Após um ano de investigações, o Ministério Público (MP) identificou suspeitos de integrar o grupo criminoso investigado por usar a ‘deep web‘ para idealizar o massacre de Suzano, estimular os assassinos e ainda comemorar a chacina cometida na cidade da Grande São Paulo.

A ‘deep web’ é um segmento da internet que não pode ser encontrado por buscadores como o Google e favorece o surgimento de redes e sites anônimos.

Em 13 de março de 2019, dois criminosos armados, com 17 e 25 anos de idade, mataram oito pessoas, sendo uma delas em uma loja de carros e mais sete na Escola Estadual Professor Raul Brasil. Outras 11 vítimas ficaram feridas, uma delas em estado grave.
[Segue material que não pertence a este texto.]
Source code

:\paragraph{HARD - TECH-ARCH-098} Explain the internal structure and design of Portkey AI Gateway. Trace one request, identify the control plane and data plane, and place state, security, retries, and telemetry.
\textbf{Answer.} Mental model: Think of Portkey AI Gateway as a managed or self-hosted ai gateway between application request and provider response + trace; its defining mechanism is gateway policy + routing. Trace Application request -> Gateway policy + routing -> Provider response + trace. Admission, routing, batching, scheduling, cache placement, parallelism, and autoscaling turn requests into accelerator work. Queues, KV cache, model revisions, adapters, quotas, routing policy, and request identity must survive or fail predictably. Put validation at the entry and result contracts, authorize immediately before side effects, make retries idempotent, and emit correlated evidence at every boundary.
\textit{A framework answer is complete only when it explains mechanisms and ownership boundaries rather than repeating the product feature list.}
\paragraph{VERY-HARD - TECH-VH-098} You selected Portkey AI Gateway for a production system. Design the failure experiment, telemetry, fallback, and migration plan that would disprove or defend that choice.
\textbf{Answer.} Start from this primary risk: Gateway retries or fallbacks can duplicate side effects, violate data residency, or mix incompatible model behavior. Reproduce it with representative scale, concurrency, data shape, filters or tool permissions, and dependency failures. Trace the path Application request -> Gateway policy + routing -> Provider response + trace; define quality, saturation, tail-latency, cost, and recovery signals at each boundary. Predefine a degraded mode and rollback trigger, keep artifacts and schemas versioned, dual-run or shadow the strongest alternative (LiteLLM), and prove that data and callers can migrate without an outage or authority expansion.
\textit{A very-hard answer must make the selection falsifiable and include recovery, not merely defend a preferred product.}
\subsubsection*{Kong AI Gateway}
Os assassinos se suicidaram depois. Em seguida, foram exaltados por extremistas em um fórum da ‘deep web’.

O Grupo de Atuação Especial de Combate ao Crime Organizado que investiga delitos virtuais, o Cyber Gaeco do MP, localizou cerca de dez dessas pessoas nas cidades de São Paulo, Franca, interior paulista, e Rio de Janeiro.

Para o MP, uma organização criminosa na internet está por trás da matança em Suzano. A promotoria já sabe que os assassinos integravam essa quadrilha virtual.

Entre o final do ano passado e início deste ano foram realizadas duas fases da Operação Iluminati com a participação do Ministério Público e da polícia. A ação visava identificar integrantes do grupo que é investigado por ajudar os assassinos a planejar o massacre e incitá-los a cometer os homicídios.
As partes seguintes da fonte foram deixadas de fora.